● **Work required**:
Transcribe the listing below only from the line with "(Tested only on linux)" up to and including the line with "- Terminal workspace".

● **Recorded data**:
--- --- ---

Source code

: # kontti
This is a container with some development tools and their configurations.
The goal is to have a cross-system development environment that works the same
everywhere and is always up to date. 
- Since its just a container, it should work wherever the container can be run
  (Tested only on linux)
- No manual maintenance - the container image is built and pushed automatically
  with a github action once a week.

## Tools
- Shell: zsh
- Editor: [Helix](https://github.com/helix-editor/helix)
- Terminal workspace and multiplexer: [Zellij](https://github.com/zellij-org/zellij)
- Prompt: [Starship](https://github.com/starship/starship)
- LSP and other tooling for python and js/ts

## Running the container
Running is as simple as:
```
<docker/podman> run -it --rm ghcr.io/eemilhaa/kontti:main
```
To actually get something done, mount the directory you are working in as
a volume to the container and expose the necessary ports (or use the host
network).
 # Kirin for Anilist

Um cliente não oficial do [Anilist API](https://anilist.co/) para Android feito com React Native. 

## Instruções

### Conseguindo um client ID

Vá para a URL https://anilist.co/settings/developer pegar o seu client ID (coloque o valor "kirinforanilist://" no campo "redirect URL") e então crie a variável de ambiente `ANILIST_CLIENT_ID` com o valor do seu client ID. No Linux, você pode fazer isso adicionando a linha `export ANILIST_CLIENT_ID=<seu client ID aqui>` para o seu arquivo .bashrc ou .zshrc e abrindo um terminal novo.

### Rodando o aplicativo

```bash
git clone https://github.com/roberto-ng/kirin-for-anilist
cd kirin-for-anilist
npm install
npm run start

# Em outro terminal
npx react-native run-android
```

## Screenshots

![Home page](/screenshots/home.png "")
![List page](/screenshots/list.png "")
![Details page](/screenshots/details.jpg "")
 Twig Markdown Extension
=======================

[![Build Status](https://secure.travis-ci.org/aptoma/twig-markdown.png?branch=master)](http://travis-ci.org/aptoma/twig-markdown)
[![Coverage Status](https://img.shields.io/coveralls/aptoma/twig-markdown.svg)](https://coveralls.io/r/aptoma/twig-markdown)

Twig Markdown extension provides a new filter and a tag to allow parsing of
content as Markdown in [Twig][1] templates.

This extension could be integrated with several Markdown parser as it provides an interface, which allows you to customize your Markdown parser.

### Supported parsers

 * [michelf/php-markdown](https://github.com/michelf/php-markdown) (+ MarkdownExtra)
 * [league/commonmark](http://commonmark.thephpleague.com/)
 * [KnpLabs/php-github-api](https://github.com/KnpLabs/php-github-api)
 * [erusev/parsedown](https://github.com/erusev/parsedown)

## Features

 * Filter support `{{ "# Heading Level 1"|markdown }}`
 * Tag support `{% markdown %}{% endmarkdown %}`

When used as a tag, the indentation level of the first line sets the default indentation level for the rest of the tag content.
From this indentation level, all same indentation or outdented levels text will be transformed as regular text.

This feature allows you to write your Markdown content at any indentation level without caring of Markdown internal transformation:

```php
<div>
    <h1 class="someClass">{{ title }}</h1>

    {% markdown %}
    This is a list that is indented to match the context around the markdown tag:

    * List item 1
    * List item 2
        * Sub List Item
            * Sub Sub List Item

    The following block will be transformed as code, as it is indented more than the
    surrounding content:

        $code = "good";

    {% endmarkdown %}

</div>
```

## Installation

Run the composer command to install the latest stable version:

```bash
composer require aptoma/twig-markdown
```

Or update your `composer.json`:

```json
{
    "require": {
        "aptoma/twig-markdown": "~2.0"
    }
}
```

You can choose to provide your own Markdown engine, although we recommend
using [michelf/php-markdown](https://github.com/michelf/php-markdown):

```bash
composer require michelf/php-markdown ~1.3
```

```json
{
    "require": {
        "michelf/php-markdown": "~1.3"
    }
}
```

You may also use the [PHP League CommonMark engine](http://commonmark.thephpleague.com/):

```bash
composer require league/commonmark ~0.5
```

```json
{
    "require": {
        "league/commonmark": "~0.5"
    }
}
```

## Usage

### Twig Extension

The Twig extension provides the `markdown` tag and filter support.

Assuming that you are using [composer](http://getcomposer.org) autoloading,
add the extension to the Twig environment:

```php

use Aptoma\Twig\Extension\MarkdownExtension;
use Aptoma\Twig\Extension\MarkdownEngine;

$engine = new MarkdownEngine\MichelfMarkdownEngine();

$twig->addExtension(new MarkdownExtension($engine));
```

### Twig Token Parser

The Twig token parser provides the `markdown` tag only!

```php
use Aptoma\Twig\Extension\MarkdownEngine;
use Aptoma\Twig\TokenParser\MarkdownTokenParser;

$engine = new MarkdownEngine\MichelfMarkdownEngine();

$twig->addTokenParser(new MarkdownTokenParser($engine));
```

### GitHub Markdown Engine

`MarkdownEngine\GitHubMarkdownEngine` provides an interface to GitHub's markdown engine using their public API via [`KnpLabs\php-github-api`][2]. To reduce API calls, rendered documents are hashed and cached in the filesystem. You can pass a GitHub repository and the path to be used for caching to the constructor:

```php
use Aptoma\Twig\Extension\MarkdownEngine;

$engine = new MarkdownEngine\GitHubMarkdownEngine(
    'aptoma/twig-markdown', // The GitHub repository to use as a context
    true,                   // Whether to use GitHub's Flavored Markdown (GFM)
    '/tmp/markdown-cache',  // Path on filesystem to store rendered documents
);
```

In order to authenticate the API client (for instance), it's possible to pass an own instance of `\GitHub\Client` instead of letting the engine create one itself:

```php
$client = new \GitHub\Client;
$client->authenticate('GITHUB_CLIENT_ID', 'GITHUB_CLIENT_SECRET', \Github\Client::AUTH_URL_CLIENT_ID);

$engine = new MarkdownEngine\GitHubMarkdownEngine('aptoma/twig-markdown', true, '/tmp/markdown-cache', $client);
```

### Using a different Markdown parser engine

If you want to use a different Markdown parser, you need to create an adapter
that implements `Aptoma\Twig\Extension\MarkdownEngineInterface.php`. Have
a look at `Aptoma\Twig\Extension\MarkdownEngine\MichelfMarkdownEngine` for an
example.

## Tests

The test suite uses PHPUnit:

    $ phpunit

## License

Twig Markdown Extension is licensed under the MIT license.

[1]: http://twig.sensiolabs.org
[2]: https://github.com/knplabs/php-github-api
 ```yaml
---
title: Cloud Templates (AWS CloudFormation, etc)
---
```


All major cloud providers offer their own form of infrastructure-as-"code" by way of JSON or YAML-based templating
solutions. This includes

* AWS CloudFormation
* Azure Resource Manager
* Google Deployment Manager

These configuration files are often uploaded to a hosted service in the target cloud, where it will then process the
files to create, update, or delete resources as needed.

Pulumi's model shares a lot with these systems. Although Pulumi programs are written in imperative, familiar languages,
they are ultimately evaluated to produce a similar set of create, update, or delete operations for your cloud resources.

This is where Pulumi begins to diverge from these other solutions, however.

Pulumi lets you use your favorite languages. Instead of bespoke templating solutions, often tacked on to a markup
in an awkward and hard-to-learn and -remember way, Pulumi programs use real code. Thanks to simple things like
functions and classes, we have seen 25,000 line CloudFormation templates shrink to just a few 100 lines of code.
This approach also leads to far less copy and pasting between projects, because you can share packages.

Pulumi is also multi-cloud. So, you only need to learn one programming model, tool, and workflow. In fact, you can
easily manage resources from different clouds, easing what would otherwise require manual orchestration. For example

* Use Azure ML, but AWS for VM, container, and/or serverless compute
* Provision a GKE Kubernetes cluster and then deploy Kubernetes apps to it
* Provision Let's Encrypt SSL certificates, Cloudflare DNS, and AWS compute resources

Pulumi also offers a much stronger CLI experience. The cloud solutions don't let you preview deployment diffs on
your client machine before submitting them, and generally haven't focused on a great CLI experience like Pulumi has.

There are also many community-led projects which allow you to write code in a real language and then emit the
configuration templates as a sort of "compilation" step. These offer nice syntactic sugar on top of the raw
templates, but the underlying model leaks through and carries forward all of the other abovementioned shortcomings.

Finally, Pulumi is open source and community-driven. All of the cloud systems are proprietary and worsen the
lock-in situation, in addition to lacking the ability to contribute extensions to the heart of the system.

--- --- ---

● **The answer**:
  (Tested only on linux)
- No manual maintenance - the container image is built and pushed automatically
  with a github action once a week.

## Tools
- Shell: zsh
- Editor: [Helix](https://github.com/helix-editor/helix)
- Terminal workspace and multiplexer: [Zellij](https://github.com/zellij-org/zellij)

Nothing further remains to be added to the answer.